3. Metadata Inspector
Displays a side-by-side comparison of DICOM metadata:
- Original Headers
- De-identified Headers
- Change Summary (modified, masked, or removed tags)
Metadata categories typically reviewed include:
- Patient identifiers
- Study and series descriptors
- Institutional metadata
- Timestamps and acquisition details
4. De-Identification Statistics Panel
A structured summary of anonymization performance per study:
General Metrics
- Total Slices
- Slices with Detected PHI
- Detection Rate (%)
Pixel-Based PHI
- Detected Instances
- Cleared (Anonymized)
- Rejected
- Pending Manual Review
Entity Breakdown
- Name
- Medical Record Number (MRN)
- Institution
- Dates
- Other structured identifiers
Metadata PHI
- Field-level enumeration of PHI tags
- Anonymization status for each DICOM tag
Outcome Summary
- Successful: All PHI addressed per profile
- Failed: Errors encountered
- Requires Review: Manual intervention recommended
Pipeline Metadata
Includes operational metadata for auditing and reproducibility:
- Profile Used
- Execution Time
- Processor ID (if applicable)
- Final Status
Export & Data Persistence
Once reviewed, anonymized data can be:
- Exported Locally: For research or regulatory submission
- Saved to Internal Patient Journey Intelligence Storage: For downstream use
- Linked to OMOP-CDM: To enable imaging analytics within the broader structured data ecosystem
A final confirmation banner summarizes the number of exported studies, series, and slices.
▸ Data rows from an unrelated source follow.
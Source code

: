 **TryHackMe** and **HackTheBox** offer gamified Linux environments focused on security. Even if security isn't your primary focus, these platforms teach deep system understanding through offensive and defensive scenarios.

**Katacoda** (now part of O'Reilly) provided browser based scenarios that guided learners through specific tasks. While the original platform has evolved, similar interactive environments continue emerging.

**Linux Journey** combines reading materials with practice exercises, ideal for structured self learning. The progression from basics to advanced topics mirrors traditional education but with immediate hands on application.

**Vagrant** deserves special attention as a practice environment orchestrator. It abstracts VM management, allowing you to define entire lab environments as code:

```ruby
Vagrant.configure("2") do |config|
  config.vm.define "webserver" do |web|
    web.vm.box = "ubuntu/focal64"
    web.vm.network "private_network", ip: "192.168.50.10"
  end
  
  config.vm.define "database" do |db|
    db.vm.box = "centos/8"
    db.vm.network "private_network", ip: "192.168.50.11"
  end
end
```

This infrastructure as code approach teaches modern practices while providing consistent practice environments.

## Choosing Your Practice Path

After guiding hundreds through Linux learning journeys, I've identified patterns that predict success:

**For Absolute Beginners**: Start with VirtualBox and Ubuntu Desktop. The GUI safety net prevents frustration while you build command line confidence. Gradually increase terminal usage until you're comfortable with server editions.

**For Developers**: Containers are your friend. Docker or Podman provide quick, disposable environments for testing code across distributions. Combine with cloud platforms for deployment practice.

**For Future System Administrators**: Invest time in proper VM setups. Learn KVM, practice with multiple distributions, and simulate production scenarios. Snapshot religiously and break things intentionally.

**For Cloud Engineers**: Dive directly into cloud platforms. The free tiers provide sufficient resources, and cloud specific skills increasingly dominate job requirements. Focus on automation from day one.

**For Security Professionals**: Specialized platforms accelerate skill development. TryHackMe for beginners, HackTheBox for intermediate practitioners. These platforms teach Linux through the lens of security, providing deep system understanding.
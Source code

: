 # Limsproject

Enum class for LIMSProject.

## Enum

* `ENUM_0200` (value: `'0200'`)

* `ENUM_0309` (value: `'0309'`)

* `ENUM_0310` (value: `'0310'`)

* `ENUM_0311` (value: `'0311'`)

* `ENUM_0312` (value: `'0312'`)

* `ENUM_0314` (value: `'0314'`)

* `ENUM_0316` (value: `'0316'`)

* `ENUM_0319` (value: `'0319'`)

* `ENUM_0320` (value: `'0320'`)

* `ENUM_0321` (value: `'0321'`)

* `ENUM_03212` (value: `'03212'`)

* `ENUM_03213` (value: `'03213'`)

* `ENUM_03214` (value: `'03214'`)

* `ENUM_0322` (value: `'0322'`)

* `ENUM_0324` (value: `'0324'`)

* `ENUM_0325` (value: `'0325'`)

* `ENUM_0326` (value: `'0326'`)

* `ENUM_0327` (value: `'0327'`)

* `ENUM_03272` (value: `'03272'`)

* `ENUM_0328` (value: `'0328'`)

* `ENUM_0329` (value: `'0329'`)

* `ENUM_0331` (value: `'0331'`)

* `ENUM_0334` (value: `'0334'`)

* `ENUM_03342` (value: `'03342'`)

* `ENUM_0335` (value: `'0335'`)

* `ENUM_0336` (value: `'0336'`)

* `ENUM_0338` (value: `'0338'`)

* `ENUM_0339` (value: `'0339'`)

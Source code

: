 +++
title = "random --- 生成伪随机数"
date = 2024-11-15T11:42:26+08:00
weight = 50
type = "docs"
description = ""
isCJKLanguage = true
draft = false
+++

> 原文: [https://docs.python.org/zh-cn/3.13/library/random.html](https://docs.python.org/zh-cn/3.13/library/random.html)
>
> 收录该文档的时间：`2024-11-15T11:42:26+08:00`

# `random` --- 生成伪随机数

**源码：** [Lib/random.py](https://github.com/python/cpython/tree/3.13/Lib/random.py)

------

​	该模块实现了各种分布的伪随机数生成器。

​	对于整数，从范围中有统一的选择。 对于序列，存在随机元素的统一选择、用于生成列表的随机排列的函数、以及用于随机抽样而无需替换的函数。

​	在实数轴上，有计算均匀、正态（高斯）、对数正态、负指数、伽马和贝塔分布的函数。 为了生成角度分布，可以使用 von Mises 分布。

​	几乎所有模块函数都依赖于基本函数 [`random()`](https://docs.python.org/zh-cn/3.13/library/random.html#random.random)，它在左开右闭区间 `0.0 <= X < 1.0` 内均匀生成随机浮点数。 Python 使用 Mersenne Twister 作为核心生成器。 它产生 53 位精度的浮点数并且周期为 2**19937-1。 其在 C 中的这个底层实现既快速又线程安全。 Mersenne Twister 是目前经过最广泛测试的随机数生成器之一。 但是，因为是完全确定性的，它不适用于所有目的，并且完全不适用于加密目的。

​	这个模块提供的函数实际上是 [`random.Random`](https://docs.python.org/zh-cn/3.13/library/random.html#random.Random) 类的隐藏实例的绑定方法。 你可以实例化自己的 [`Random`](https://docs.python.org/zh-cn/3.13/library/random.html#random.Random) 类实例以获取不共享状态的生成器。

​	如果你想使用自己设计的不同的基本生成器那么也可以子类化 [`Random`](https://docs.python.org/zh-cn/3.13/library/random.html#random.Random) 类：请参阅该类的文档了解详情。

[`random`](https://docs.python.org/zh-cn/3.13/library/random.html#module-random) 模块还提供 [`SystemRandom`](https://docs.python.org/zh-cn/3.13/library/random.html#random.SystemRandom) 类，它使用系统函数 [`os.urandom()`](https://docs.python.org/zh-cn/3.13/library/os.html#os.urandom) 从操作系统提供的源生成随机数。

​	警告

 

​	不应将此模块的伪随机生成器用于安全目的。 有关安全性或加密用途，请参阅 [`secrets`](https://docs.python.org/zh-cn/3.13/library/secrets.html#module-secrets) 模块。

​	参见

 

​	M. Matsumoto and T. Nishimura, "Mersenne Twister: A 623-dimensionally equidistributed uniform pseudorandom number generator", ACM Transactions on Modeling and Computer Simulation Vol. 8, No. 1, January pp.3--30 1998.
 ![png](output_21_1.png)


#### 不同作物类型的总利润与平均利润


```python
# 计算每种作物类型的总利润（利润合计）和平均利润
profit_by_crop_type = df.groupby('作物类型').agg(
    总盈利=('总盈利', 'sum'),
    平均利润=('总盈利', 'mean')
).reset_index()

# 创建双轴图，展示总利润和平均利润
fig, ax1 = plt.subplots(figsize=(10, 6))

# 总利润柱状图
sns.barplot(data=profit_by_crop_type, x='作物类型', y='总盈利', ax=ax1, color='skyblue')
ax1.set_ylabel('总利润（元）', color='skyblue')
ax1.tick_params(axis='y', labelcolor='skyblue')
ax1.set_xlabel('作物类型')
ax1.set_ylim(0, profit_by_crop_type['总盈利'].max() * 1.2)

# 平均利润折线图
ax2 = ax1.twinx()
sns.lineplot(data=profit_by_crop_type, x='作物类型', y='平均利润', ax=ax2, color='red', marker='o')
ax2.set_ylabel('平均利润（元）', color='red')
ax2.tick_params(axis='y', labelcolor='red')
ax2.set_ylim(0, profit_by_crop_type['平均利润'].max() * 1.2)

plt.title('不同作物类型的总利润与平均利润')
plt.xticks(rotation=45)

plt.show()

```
De-Identification Profiles Management
Profiles govern what PHI is removed and how.
Profile Configuration Includes:
- Tag-level Rules: Drop, replace, or hash
- Pixel-level Detection Thresholds
- Pattern Recognition Settings
- Regulatory Compliance Targets (e.g., HIPAA Safe Harbor, GDPR, ICH GCP)
Admin Capabilities:
- Create Custom Profiles
- Edit or Clone Existing Profiles
- Temporarily Disable Profiles
- Preview Rule Effects on sample data
Typical Profiles:
- HIPAA Minimal Safe Harbor
- GDPR-Compliant Template
- Clinical Trial Redaction Policy
- Institutional Custom Profiles
Best Practices
- Validate profiles on pilot datasets before production-scale use
- Utilize split-view comparisons to verify pixel-level anonymization
- Review DICOM headers for residual identifiers
- Align de-identification rules with study-specific requirements
- Document usage of each profile to support audit trails and reproducibility
The De-Identification module provides a secure, transparent, and flexible platform for the anonymization of imaging datasets within Patient Journey Intelligence.
Its capabilities include:
- Automated detection and removal of PHI in both pixels and metadata
- Standards-aligned de-identification profiles for global compliance
- Visual and metadata validation tools to ensure QA
- Detailed reporting and traceability for regulatory support
- Seamless export and OMOP linkage for downstream analytics
By operationalizing de-identification at scale, this module helps healthcare organizations protect patient privacy while enabling research, data sharing, and AI development.